#### Plain-text document sources
:::::

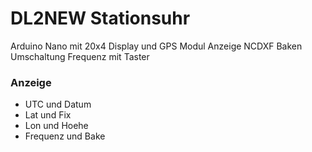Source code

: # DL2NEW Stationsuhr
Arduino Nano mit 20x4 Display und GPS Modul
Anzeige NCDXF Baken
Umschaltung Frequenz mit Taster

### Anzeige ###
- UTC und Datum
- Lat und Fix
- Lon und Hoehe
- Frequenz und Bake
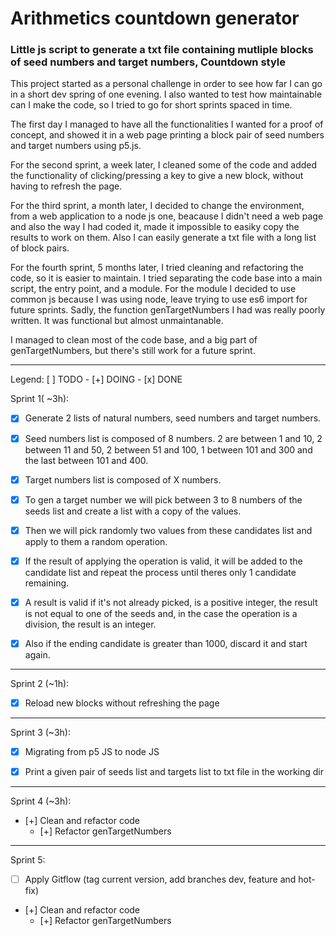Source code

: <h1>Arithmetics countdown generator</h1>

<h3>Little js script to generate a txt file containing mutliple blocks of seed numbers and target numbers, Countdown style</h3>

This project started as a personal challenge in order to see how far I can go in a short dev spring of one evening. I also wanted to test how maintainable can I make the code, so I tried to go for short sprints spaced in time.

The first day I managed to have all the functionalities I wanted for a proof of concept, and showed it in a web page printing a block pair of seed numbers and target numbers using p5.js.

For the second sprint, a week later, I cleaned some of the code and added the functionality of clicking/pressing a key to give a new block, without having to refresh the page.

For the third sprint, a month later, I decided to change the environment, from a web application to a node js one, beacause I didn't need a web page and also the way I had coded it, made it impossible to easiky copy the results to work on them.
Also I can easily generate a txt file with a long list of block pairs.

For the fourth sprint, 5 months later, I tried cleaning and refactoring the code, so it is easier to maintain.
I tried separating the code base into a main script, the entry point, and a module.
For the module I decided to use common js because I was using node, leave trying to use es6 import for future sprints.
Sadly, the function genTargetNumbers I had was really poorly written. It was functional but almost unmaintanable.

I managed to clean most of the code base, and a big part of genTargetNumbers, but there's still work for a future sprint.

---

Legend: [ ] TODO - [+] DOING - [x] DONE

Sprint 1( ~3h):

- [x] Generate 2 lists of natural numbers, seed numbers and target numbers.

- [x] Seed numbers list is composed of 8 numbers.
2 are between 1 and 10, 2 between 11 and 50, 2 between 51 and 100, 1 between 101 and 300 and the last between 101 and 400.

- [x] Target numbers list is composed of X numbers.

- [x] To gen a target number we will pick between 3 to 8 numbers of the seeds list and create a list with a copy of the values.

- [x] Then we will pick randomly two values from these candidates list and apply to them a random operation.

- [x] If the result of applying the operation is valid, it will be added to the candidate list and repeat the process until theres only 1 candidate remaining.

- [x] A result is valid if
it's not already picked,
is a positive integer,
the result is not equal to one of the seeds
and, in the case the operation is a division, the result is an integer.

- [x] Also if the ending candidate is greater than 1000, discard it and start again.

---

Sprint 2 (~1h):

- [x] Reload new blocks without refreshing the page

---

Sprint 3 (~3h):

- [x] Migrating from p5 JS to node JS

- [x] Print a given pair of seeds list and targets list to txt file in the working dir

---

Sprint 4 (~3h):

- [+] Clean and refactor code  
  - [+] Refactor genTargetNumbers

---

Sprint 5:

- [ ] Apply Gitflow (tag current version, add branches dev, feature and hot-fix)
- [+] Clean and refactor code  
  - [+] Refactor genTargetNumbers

:::::

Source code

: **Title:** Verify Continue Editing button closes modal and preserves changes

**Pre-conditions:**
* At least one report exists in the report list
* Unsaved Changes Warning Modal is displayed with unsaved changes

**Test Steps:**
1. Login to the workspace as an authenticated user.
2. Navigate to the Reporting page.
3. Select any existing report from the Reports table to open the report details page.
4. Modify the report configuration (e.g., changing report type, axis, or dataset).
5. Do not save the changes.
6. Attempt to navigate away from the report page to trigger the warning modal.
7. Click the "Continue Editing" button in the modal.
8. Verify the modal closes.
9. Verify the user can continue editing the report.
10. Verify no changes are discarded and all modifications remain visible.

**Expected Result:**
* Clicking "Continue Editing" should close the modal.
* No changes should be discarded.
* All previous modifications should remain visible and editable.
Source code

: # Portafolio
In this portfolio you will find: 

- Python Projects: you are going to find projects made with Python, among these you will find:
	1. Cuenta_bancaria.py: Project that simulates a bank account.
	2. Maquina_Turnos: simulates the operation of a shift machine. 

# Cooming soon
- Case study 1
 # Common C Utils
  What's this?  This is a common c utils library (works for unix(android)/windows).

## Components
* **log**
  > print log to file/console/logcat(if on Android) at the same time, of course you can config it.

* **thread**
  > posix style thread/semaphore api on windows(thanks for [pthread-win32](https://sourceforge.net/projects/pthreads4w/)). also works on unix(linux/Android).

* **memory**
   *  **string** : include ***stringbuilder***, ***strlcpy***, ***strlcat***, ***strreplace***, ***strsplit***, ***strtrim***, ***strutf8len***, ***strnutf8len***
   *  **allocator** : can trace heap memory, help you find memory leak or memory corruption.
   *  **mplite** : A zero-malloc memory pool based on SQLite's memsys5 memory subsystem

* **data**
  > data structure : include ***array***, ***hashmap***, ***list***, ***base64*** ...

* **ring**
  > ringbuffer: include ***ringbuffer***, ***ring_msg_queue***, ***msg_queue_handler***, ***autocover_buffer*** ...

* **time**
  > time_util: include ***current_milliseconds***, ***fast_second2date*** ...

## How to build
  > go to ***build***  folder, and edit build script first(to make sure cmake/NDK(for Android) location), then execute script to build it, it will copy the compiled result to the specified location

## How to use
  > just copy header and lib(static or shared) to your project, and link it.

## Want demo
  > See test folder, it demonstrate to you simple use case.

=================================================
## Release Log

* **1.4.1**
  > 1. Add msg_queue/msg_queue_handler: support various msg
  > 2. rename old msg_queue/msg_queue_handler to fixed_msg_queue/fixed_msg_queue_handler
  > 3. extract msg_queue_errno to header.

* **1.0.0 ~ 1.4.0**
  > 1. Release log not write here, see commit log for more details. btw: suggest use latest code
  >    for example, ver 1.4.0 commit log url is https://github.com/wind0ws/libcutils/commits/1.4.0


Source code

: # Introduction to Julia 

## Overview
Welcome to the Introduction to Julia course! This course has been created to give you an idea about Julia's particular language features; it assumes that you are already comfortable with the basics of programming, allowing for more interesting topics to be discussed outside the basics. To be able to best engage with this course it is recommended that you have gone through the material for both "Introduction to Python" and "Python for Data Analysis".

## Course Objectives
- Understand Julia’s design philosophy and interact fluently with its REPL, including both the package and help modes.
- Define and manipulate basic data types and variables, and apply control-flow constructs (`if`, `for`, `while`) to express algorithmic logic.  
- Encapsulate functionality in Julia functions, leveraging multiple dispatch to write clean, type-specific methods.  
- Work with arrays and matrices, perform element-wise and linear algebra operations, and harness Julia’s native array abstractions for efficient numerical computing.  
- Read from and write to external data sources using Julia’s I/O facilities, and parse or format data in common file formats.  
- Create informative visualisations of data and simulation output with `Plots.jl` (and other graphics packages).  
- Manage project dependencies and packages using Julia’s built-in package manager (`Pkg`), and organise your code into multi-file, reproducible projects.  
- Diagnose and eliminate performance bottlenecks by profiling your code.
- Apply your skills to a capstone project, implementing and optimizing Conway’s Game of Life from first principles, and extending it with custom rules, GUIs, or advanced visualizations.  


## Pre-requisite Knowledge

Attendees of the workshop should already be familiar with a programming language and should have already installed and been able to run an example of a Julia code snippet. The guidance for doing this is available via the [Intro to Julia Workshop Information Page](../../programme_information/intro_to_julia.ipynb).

:::::

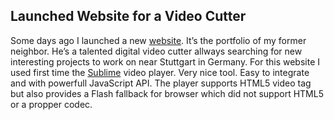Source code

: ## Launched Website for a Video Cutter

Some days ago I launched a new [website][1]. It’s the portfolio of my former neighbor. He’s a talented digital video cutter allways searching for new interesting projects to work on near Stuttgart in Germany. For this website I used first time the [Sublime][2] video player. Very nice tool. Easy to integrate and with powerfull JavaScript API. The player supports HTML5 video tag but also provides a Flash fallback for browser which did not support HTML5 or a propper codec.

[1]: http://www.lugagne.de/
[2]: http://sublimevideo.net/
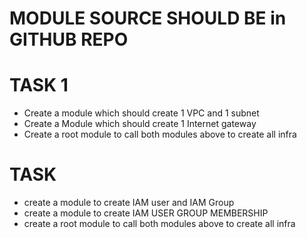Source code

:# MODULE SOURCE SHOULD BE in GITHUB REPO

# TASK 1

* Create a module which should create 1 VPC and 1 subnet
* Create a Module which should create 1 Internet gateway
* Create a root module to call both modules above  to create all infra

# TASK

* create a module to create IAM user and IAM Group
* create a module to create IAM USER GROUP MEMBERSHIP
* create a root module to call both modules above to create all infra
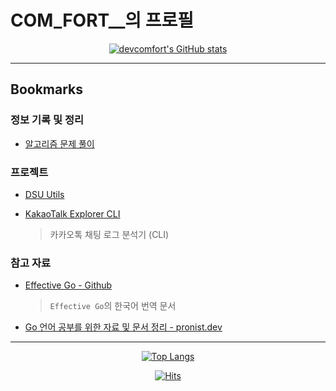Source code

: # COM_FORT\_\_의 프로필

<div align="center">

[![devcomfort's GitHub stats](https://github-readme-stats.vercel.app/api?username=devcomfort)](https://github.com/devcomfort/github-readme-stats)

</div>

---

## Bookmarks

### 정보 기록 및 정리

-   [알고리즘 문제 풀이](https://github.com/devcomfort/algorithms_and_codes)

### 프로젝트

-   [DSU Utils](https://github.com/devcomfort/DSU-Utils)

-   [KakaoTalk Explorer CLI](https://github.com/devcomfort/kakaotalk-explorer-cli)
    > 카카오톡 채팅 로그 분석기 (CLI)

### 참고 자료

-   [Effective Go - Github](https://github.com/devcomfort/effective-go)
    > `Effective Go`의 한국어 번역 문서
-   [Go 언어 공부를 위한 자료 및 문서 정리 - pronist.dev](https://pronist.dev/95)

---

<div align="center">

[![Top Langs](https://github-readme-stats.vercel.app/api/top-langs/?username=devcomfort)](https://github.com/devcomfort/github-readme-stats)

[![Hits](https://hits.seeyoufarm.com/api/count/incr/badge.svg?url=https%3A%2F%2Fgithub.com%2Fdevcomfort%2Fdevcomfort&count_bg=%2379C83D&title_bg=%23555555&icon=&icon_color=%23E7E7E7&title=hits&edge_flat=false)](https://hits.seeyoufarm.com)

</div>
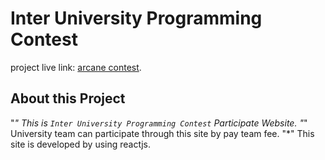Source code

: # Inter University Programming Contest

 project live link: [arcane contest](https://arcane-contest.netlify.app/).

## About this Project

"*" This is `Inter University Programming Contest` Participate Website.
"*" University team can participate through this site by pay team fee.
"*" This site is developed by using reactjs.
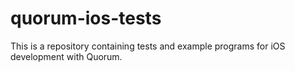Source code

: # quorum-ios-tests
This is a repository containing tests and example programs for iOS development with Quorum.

:::::

From the entries above, print the lines beginning at the one with "- Apply your" and stopping after the one with "## Pre-requisite Knowledge", exactly as written and with nothing else.

#### SOLUTION
- Apply your skills to a capstone project, implementing and optimizing Conway’s Game of Life from first principles, and extending it with custom rules, GUIs, or advanced visualizations.  


## Pre-requisite Knowledge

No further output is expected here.